Leave every picture out and give back the lines below from the first through the line that holds "Keeps the output", exactly as written.

Stored data
============================================================

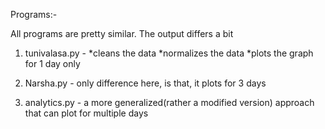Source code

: Programs:-

All programs are pretty similar. The output differs a bit

1. tunivalasa.py - *cleans the data
		   *normalizes the data
		   *plots the graph for 1 day only

2. Narsha.py - only difference here, is that, it plots for 3 days
3. analytics.py - a more generalized(rather a modified version) approach that can 
		  plot for multiple days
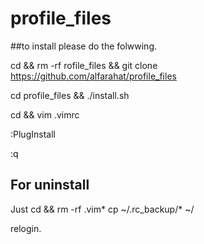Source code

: # profile_files

##to install please do the folwwing.

cd && rm -rf rofile_files && git clone https://github.com/alfarahat/profile_files

cd profile_files && ./install.sh

cd && vim .vimrc

:PlugInstall

:q

## For uninstall

Just cd && rm -rf .vim*
cp ~/.rc_backup/* ~/

relogin.


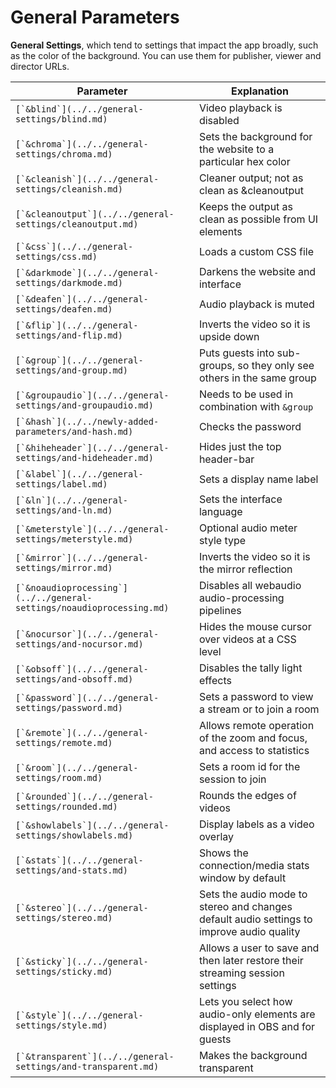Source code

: # General Parameters

**General Settings**, which tend to settings that impact the app broadly, such as the color of the background. You can use them for publisher, viewer and director URLs.

| Parameter                                                               | Explanation                                                                               |
| ----------------------------------------------------------------------- | ----------------------------------------------------------------------------------------- |
| ``[`&blind`](../../general-settings/blind.md)``                         | Video playback is disabled                                                                |
| ``[`&chroma`](../../general-settings/chroma.md)``                       | Sets the background for the website to a particular hex color                             |
| ``[`&cleanish`](../../general-settings/cleanish.md)``                   | Cleaner output; not as clean as \&cleanoutput                                             |
| ``[`&cleanoutput`](../../general-settings/cleanoutput.md)``             | Keeps the output as clean as possible from UI elements                                    |
| ``[`&css`](../../general-settings/css.md)``                             | Loads a custom CSS file                                                                   |
| ``[`&darkmode`](../../general-settings/darkmode.md)``                   | Darkens the website and interface                                                         |
| ``[`&deafen`](../../general-settings/deafen.md)``                       | Audio playback is muted                                                                   |
| ``[`&flip`](../../general-settings/and-flip.md)``                       | Inverts the video so it is upside down                                                    |
| ``[`&group`](../../general-settings/and-group.md)``                     | Puts guests into sub-groups, so they only see others in the same group                    |
| ``[`&groupaudio`](../../general-settings/and-groupaudio.md)``           | Needs to be used in combination with `&group`                                             |
| ``[`&hash`](../../newly-added-parameters/and-hash.md)``                 | Checks the password                                                                       |
| ``[`&hiheheader`](../../general-settings/and-hideheader.md)``           | Hides just the top header-bar                                                             |
| ``[`&label`](../../general-settings/label.md)``                         | Sets a display name label                                                                 |
| ``[`&ln`](../../general-settings/and-ln.md)``                           | Sets the interface language                                                               |
| ``[`&meterstyle`](../../general-settings/meterstyle.md)``               | Optional audio meter style type                                                           |
| ``[`&mirror`](../../general-settings/mirror.md)``                       | Inverts the video so it is the mirror reflection                                          |
| ``[`&noaudioprocessing`](../../general-settings/noaudioprocessing.md)`` | Disables all webaudio audio-processing pipelines                                          |
| ``[`&nocursor`](../../general-settings/and-nocursor.md)``               | Hides the mouse cursor over videos at a CSS level                                         |
| ``[`&obsoff`](../../general-settings/and-obsoff.md)``                   | Disables the tally light effects                                                          |
| ``[`&password`](../../general-settings/password.md)``                   | Sets a password to view a stream or to join a room                                        |
| ``[`&remote`](../../general-settings/remote.md)``                       | Allows remote operation of the zoom and focus, and access to statistics                   |
| ``[`&room`](../../general-settings/room.md)``                           | Sets a room id for the session to join                                                    |
| ``[`&rounded`](../../general-settings/rounded.md)``                     | Rounds the edges of videos                                                                |
| ``[`&showlabels`](../../general-settings/showlabels.md)``               | Display labels as a video overlay                                                         |
| ``[`&stats`](../../general-settings/and-stats.md)``                     | Shows the connection/media stats window by default                                        |
| ``[`&stereo`](../../general-settings/stereo.md)``                       | Sets the audio mode to stereo and changes default audio settings to improve audio quality |
| ``[`&sticky`](../../general-settings/sticky.md)``                       | Allows a user to save and then later restore their streaming session settings             |
| ``[`&style`](../../general-settings/style.md)``                         | Lets you select how audio-only elements are displayed in OBS and for guests               |
| ``[`&transparent`](../../general-settings/and-transparent.md)``         | Makes the background transparent                                                          |
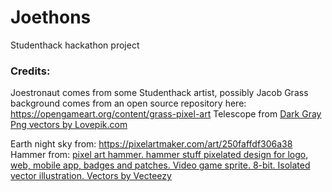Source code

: # Joethons
Studenthack hackathon project


### Credits:
Joestronaut comes from some Studenthack artist, possibly Jacob
Grass background comes from an open source repository here: https://opengameart.org/content/grass-pixel-art
Telescope from <a href="https://lovepik.com/images/png-dark-gray.html">Dark Gray Png vectors by Lovepik.com</a>

Earth night sky from: https://pixelartmaker.com/art/250faffdf306a38
Hammer from: <a href="https://www.vecteezy.com/vector-art/24212734-pixel-art-hammer-hammer-stuff-pixelated-design-for-logo-web-mobile-app-badges-and-patches-video-game-sprite-8-bit-isolated-vector-illustration">pixel art hammer. hammer stuff pixelated design for logo, web, mobile app, badges and patches. Video game sprite. 8-bit. Isolated vector illustration. Vectors by Vecteezy</a>
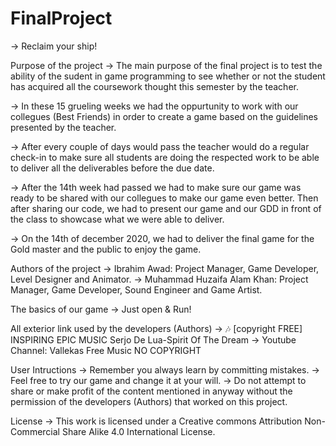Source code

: # FinalProject
-> Reclaim your ship!


Purpose of the project
-> The main purpose of the final project is to test the ability of the sudent in game programming to see whether or not the student has acquired all the coursework thought this semester by the teacher.

-> In these 15 grueling weeks we had the oppurtunity to work with our collegues (Best Friends) in order to create a game based on the guidelines presented by the teacher.

-> After every couple of days would pass the teacher would do a regular check-in to make sure all students are doing the respected work to be able to deliver all the deliverables before the due date.

-> After the 14th week had passed we had to make sure our game was ready to be shared with our collegues to make our game even better. Then after sharing our code, we had to present our game and our GDD in front of the class to showcase what we were able to deliver.

-> On the 14th of december 2020, we had to deliver the final game for the Gold master and the public to enjoy the game.

Authors of the project
-> Ibrahim Awad: Project Manager, Game Developer, Level Designer and Animator.
-> Muhammad Huzaifa Alam Khan: Project Manager, Game Developer, Sound Engineer and Game Artist.

The basics of our game
-> Just open & Run!

All exterior link used by the developers (Authors)
-> 🎶 [copyright FREE] INSPIRING EPIC MUSIC Serjo De Lua-Spirit Of The Dream
-> Youtube Channel: Vallekas Free Music NO COPYRIGHT

User Intructions
-> Remember you always learn by committing mistakes.
-> Feel free to try our game and change it at your will.
-> Do not attempt to share or make profit of the content mentioned in anyway without the permission of the developers (Authors) that worked on this project.

License
-> This work is licensed under a Creative commons Attribution Non-Commercial Share Alike 4.0 International License.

============================================================

= Answer for this exercise =
Source code

: Programs:-

All programs are pretty similar. The output differs a bit

1. tunivalasa.py - *cleans the data
		   *normalizes the data
		   *plots the graph for 1 day only

2. Narsha.py - only difference here, is that, it plots for 3 days
3. analytics.py - a more generalized(rather a modified version) approach that can 
		  plot for multiple days
Source code

: # profile_files

##to install please do the folwwing.

cd && rm -rf rofile_files && git clone https://github.com/alfarahat/profile_files

cd profile_files && ./install.sh

cd && vim .vimrc

:PlugInstall

:q

## For uninstall

Just cd && rm -rf .vim*
cp ~/.rc_backup/* ~/

relogin.


Source code

: # General Parameters

**General Settings**, which tend to settings that impact the app broadly, such as the color of the background. You can use them for publisher, viewer and director URLs.

| Parameter                                                               | Explanation                                                                               |
| ----------------------------------------------------------------------- | ----------------------------------------------------------------------------------------- |
| ``[`&blind`](../../general-settings/blind.md)``                         | Video playback is disabled                                                                |
| ``[`&chroma`](../../general-settings/chroma.md)``                       | Sets the background for the website to a particular hex color                             |
| ``[`&cleanish`](../../general-settings/cleanish.md)``                   | Cleaner output; not as clean as \&cleanoutput                                             |
| ``[`&cleanoutput`](../../general-settings/cleanoutput.md)``             | Keeps the output as clean as possible from UI elements                                    |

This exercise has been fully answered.